The highs, or singular high really: The relationship between the two leads. Part father versus son, part by-the-book veteran versus young maverick, part crook working with the cops, it’s comfortingly familiar but that’s exactly what gives the actors room to play. Owen Wilson’s Agent Mobius and Tom Hiddleston’s Loki have one or two nice moments, one in particular that is revealing of Mobius’ character in a clear yet unvoiced, understated way:

See, company man for life Wilson keeps a Jet Ski magazine on his desk. He’s never ridden one, being a lifer, living to work rather than working to live. Loki presses him on it. Why jet skis? Well, they look great. The conversation then elides into the nature of Wilson’s job, and more to the point, what happens if he is successful: Order. Eternal, predictable order. Wilson really captures the air of a man repeating the company line with his best smile while simultaneously showing us how it’s crushing his soul.

Great scene, loved it, nice character-building work there. Hope it pays off at the end and Mobius gets the freedom he secretly craves.

The rest of it I’m less enthused about it, precisely because it lacks the clarity of the character byplay.

We’re two episodes in to this six-episode series, a third of the way through, and here is the sum total of what we know about our antagonist:

It’s a chick.

Motivations? A little fuzzy. Methods? Ya got me there. Goals? Search me, pal.

All we got is the surprise twist reveal that it’s a woman, which might have been more surprising or impactful if people related to the show had babbled a little less about Loki being genderfluid and thus given the game away to such an extent that even I was able to predict the twist.

What does Bad Loki do? Attacks a bunch of Minutemen, which incidentally is exactly what she did at the end of episode 1 so a bit of repetition there, huh show. Not really advancing the plot ya know. Anyway, she steals a time charge thing that erases stuff in a radius around it and kidnaps one of the time cops. She had also left a stick of “Kablooie” gum with a kid in medieval France in Ep 1, which now turns out to be part of a plan to lure the time cops to find her in 2050 Atlanta.

Wilson, Hiddleston and one of three women of color cast in secondary roles to make up for having two white men in the lead show up. Naughty Loki beats up Nice Loki. Then sends the time charge thingies to various points in history, which apparently screws up the timeline for some reason. Then she escapes.

Why does she need to lure the team to her hideout? Why do the time charges screw up history? Why does she even want to screw up the timeline in the first place.

Dunno.

Compare this to, say, InfinityWar: Boom, scene one, here’s the bad guy, here’s what he wants to do, here’s how he’s going to do it, let’s rock. Clear stakes, you know what the good guys need to do, I can now focus on the scenes before me rather than wasting time trying to figure out what the hell is going on.

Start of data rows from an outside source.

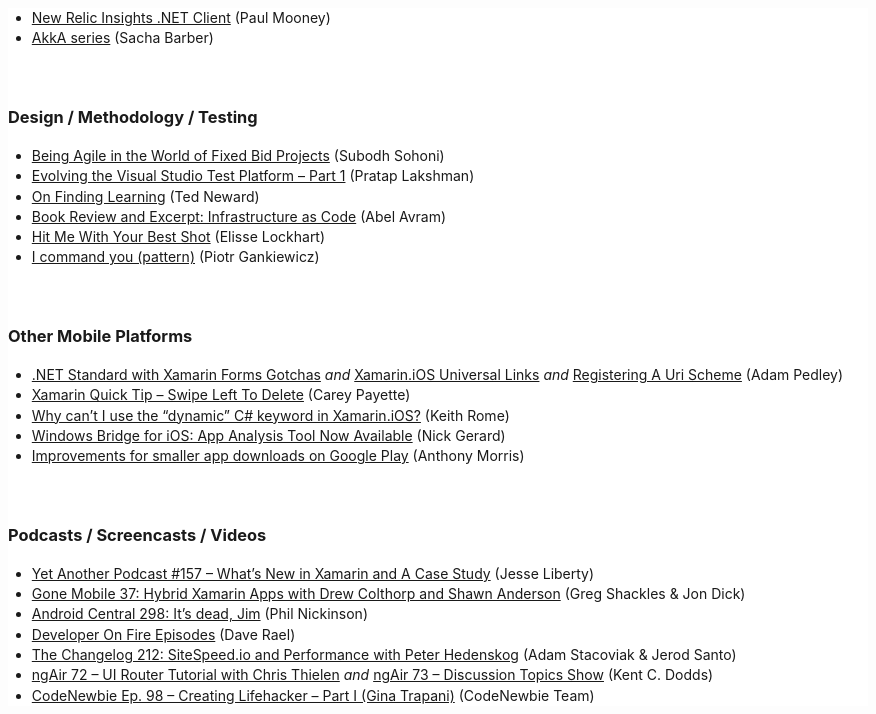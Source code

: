   * <a href="https://insidethecpu.com/2016/07/22/new-relic-insights-net-client/" target="_blank">New Relic Insights .NET Client</a> (Paul Mooney)
  * <a href="https://sachabarbs.wordpress.com/2016/07/22/akka-series/" target="_blank">AkkA series</a> (Sacha Barber)

&nbsp;

### <a name="design"></a>Design / Methodology / Testing

  * <a href="http://feedproxy.google.com/~r/netCurryRecentArticles/~3/PzTKBtfHw7A/ShowArticle.aspx" target="_blank">Being Agile in the World of Fixed Bid Projects</a> (Subodh Sohoni)
  * <a href="https://blogs.msdn.microsoft.com/visualstudioalm/2016/07/25/evolving-the-visual-studio-test-platform-part-1/" target="_blank">Evolving the Visual Studio Test Platform – Part 1</a> (Pratap Lakshman)
  * <a href="http://blogs.tedneward.com/post/on-finding-learning/" target="_blank">On Finding Learning</a> (Ted Neward)
  * <a href="http://www.infoq.com/articles/book-infrastructure-as-code?utm_campaign=infoq_content&utm_source=infoq&utm_medium=feed&utm_term=global" target="_blank">Book Review and Excerpt: Infrastructure as Code</a> (Abel Avram)
  * <a href="http://www.radicalcandor.com/blog/hit-best-shot/" target="_blank">Hit Me With Your Best Shot</a> (Elisse Lockhart)
  * <a href="http://piotrgankiewicz.com/2016/07/25/i-command-you-pattern/" target="_blank">I command you (pattern)</a> (Piotr Gankiewicz)

&nbsp;

### <a name="mobile"></a>Other Mobile Platforms

  * <a href="https://xamarinhelp.com/net-standard-xamarin-forms-gotchas/" target="_blank">.NET Standard with Xamarin Forms Gotchas</a> _and_ <a href="https://xamarinhelp.com/ios-universal-links/" target="_blank">Xamarin.iOS Universal Links</a> _and_ <a href="https://xamarinhelp.com/uri-scheme/" target="_blank">Registering A Uri Scheme</a> (Adam Pedley)
  * <a href="https://blog.falafel.com/xamarin-quick-tip-slide-left-delete/" target="_blank">Xamarin Quick Tip – Swipe Left To Delete</a> (Carey Payette)
  * <a href="http://www.wintellect.com/devcenter/krome/cant-use-dynamic-c-keyword-xamarin-ios" target="_blank">Why can’t I use the “dynamic” C# keyword in Xamarin.iOS?</a> (Keith Rome)
  * <a href="https://blogs.windows.com/buildingapps/2016/07/22/windows-bridge-for-ios-app-analysis-tool-now-available/?WT.mc_id=DX_MVP4025064" target="_blank">Windows Bridge for iOS: App Analysis Tool Now Available</a> (Nick Gerard)
  * <a href="http://feedproxy.google.com/~r/blogspot/hsDu/~3/tzyOhx8K1j4/improvements-for-smaller-app-downloads.html" target="_blank">Improvements for smaller app downloads on Google Play</a> (Anthony Morris)

&nbsp;

### <a name="podcasts"></a>Podcasts / Screencasts / Videos

  * <a href="http://feedproxy.google.com/~r/JesseLiberty-SilverlightGeek/~3/SEuwPN6UTsU/" target="_blank">Yet Another Podcast #157 – What’s New in Xamarin and A Case Study</a> (Jesse Liberty)
  * <a href="http://gonemobile.io/blog/e0036.android.performance.tuning.with.rabeb.othmani/" target="_blank">Gone Mobile 37: Hybrid Xamarin Apps with Drew Colthorp and Shawn Anderson</a> (Greg Shackles & Jon Dick)
  * <a href="http://feedproxy.google.com/~r/androidcentral/~3/OM95EDnU9K4/android-central-298-its-dead-jim" target="_blank">Android Central 298: It&#8217;s dead, Jim</a> (Phil Nickinson)
  * <a href="http://optimizedprogrammer.com:80/blog/developer-on-fire-episodes" target="_blank">Developer On Fire Episodes</a> (Dave Rael)
  * <a href="http://5by5.tv/changelog/212" target="_blank">The Changelog 212: SiteSpeed.io and Performance with Peter Hedenskog</a> (Adam Stacoviak & Jerod Santo)
  * <a href="http://audio.angularair.com/e/ngair-72-ui-router-tutorial-with-chris-thielen/" target="_blank">ngAir 72 &#8211; UI Router Tutorial with Chris Thielen</a> _and_ <a href="http://audio.angularair.com/e/ngair-73-discussion-topics-show/" target="_blank">ngAir 73 &#8211; Discussion Topics Show</a> (Kent C. Dodds)
  * <a href="http://codenewbie.blubrry.com/2016/07/25/ep-98-creating-lifehacker-part-i-gina-trapani/" target="_blank">CodeNewbie Ep. 98 – Creating Lifehacker – Part I (Gina Trapani)</a> (CodeNewbie Team)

Good Loki is also a bit confusing. He gives every indication of thinking he can take over the TVA from the inside, in which case what is with the scenes of him moping over his dead mom, friendship with his brother or destruction of his homeland (another bit that is kind of a retread of character development from ep 1)? One more thing I’m hoping will have a payoff somewhere along the way, because as of now he goes from sobbing over the death of his people to putting salt on a salad in five seconds of show time.

So, for the second episode in a row, I mainly feel that the story is spinning its wheels, playing for time just as Loki does, trying to delay for as long as possible telling me what is actually going on. Repeating beats we already had in episode 1. There are a number of scenes were you just have to wonder what the point of it was—like Evil Loki beating up Good Loki, nothing is achieved other than wasting two minutes of show time and letting Tom Hiddleston pose dramatically under Red Alert lighting. Doesn’t move the plot forward or reveal new information. Just there to provide a bit of action since, as I mentioned last week, the writers feel the need to have a guy walk in with a gun every once in a while just to keep things moving along.

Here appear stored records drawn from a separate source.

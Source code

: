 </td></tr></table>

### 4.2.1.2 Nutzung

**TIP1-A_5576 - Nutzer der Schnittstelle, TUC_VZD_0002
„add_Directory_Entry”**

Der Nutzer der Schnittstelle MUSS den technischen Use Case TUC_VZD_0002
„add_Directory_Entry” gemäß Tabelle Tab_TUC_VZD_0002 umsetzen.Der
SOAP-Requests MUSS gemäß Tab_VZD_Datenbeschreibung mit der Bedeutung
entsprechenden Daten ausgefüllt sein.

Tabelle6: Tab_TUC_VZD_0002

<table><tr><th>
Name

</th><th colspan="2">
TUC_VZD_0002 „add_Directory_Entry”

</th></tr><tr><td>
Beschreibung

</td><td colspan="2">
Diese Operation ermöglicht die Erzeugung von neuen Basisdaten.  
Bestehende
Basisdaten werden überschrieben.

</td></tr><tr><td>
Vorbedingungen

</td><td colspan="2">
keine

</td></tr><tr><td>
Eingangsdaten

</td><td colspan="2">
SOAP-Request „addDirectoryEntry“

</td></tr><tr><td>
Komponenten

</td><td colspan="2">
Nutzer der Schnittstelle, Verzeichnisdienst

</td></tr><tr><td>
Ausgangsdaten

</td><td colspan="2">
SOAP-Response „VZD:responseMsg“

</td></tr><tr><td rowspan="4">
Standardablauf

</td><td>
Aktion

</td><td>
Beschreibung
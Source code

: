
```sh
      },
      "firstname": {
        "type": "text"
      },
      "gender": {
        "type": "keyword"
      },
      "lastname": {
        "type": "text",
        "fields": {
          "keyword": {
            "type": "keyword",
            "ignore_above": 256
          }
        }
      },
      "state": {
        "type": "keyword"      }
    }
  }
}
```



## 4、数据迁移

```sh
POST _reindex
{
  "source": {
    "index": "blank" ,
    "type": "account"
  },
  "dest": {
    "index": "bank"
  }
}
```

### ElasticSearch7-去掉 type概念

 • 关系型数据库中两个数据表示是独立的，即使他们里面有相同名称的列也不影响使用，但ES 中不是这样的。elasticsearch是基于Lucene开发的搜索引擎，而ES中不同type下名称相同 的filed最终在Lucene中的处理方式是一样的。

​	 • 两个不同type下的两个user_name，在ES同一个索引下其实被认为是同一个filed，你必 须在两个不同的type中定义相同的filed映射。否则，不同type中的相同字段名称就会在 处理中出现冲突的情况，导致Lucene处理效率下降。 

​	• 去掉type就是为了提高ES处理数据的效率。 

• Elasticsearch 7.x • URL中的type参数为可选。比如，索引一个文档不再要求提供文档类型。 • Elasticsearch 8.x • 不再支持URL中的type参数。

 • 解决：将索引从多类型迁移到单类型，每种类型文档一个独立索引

Another culprit is the character of Judge Renslayer, whose role in the series so far has been to pad out the timing and give Wilson somebody to react to for five minutes each week.

As a result, I’m not really sure what I’m supposed to be looking forward to next week. Girl Loki seems to have already executed her plan. Boy Loki has escaped the TVA but I’ve no idea what he means to do with his newfound freedom. Don’t know about you guys but a third of the way through a story I’m not sure I should be drawing a blank as to what happens next.

As for the rest. Well, the less said about the terrible, tiny, tiny set for “Pompeii” the better. Green screen work on par with the opening shot of the “Gobi Desert” and that’s not a compliment. Loki and Mobius figuring out Other Loki is in Atlanta makes zero fuggen sense. Kidnapped space Nazi going “It’s real, it’s real,” just more mystery boxing of the plot. Stop it, just stop it.